Descuelgo sin prestar mucha atención al origen de la llamada, y al otro lado del hilo telefónico (es un decir) suena una voz femenina que, con la cantinela bien aprendida, me informa de no sé qué campaña para activar un servicio gratuito de Movistar. Yo le contesto que no me interesa y la voz me porfía: “es que se trata de un servicio gratuito”. Le reitero mi desinterés en tal asunto, pues ya pago un móvil y una conexión ADSL a Internet que incluye llamadas nacionales, y le hago ver, en tono deliberadamente irritado, que las 21,10 de la noche no son el mejor momento del día para soportar la publicidad telefónica.

La voz me responde que ésa es la hora a la que pueden llamarme y yo empiezo a perder la paciencia. Le pido que me dejen en paz, que informe a sus jefes de que no quiero publicidad telefónica a semejantes horas y le conmino con emprender acciones legales o/y darme de baja en la compañía. La voz, impertérrita, señala que si quiero transmitir una queja tengo que ponerme en contacto con el teléfono X del departamento Y en la sección Z. Harto y más harto, a punto de soltar un exabrupto, cuelgo el teléfono.

El episodio es uno de entre los muchos que tengo que soportar a lo largo del año. Múltiples empresas de lo más variopinto se han hecho con nuestros números de teléfono (fijo y móviles) y nos llaman con frecuencia mucho mayor de lo deseable, para vendernos servicios que jamás hemos pedido y que desde luego no nos interesan (y aunque nos interesaran, ya sabríamos nosotros buscarlos sin necesidad de esa murga insoportable). Algo de perverso debe haber en las mentes de los programadores de tales llamadas, porque tienen una insidiosa tendencia a efectuarlas a la hora de la siesta, o incluso a la de la cena.

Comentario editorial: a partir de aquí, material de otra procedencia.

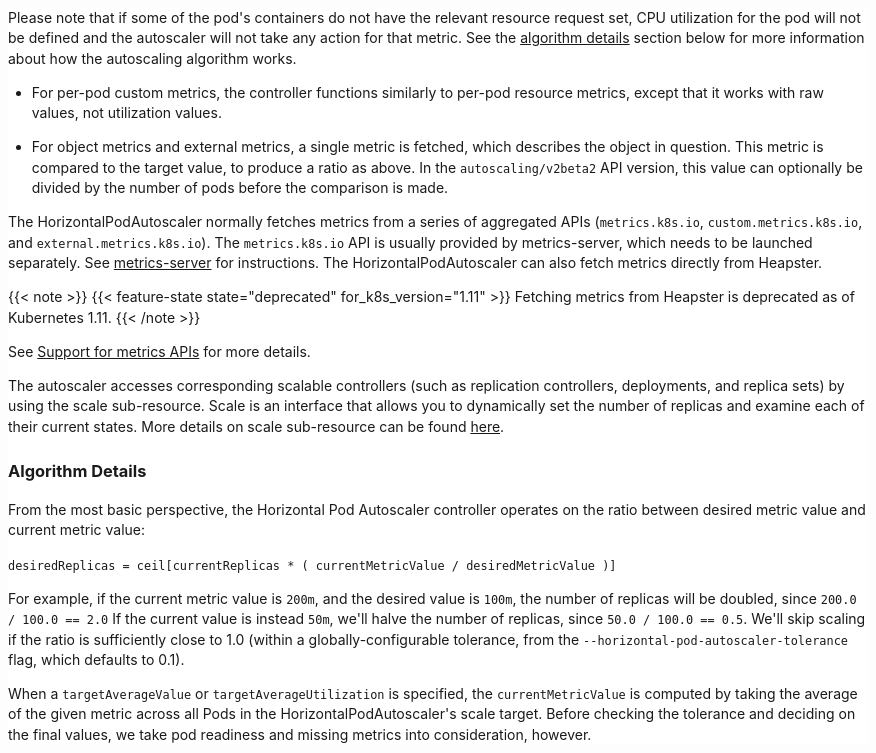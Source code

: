   Please note that if some of the pod's containers do not have the relevant
  resource request set, CPU utilization for the pod will not be defined and the
  autoscaler will not take any action for that metric. See the
  [algorithm details](#algorithm-details) section below for more information
  about how the autoscaling algorithm works.

- For per-pod custom metrics, the controller functions similarly to per-pod
  resource metrics, except that it works with raw values, not utilization
  values.

- For object metrics and external metrics, a single metric is fetched, which
  describes the object in question. This metric is compared to the target value,
  to produce a ratio as above. In the `autoscaling/v2beta2` API version, this
  value can optionally be divided by the number of pods before the comparison is
  made.

The HorizontalPodAutoscaler normally fetches metrics from a series of aggregated
APIs (`metrics.k8s.io`, `custom.metrics.k8s.io`, and `external.metrics.k8s.io`).
The `metrics.k8s.io` API is usually provided by metrics-server, which needs to
be launched separately. See
[metrics-server](/docs/tasks/debug-application-cluster/resource-metrics-pipeline/#metrics-server)
for instructions. The HorizontalPodAutoscaler can also fetch metrics directly
from Heapster.

{{< note >}} {{< feature-state state="deprecated" for_k8s_version="1.11" >}}
Fetching metrics from Heapster is deprecated as of Kubernetes 1.11.
{{< /note >}}

See [Support for metrics APIs](#support-for-metrics-apis) for more details.

The autoscaler accesses corresponding scalable controllers (such as replication
controllers, deployments, and replica sets) by using the scale sub-resource.
Scale is an interface that allows you to dynamically set the number of replicas
and examine each of their current states. More details on scale sub-resource can
be found
[here](https://git.k8s.io/community/contributors/design-proposals/autoscaling/horizontal-pod-autoscaler.md#scale-subresource).

### Algorithm Details

From the most basic perspective, the Horizontal Pod Autoscaler controller
operates on the ratio between desired metric value and current metric value:

```
desiredReplicas = ceil[currentReplicas * ( currentMetricValue / desiredMetricValue )]
```

For example, if the current metric value is `200m`, and the desired value is
`100m`, the number of replicas will be doubled, since `200.0 / 100.0 == 2.0` If
the current value is instead `50m`, we'll halve the number of replicas, since
`50.0 / 100.0 == 0.5`. We'll skip scaling if the ratio is sufficiently close to
1.0 (within a globally-configurable tolerance, from the
`--horizontal-pod-autoscaler-tolerance` flag, which defaults to 0.1).

When a `targetAverageValue` or `targetAverageUtilization` is specified, the
`currentMetricValue` is computed by taking the average of the given metric
across all Pods in the HorizontalPodAutoscaler's scale target. Before checking
the tolerance and deciding on the final values, we take pod readiness and
missing metrics into consideration, however.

¿No hay ninguna ley que prohíba y penalice estas prácticas, sin necesidad de que el usuario se dé de alta en una recóndita covachuela de la misma empresa a la que enriquece con las tarifas que paga religiosamente, mes tras mes? ¿Hasta dónde va a llegar el afán invasivo de una publicidad que se le mete a uno por las orejas cuando más necesita el sosiego y la tranquilidad? En fin, debe de ser que los de Movistar han leído mi reciente artículo sobre la publicidad en los sitios web educativos y se han dicho: “pues si quieres publicidad, la vas a tener hasta hartar, chaval”.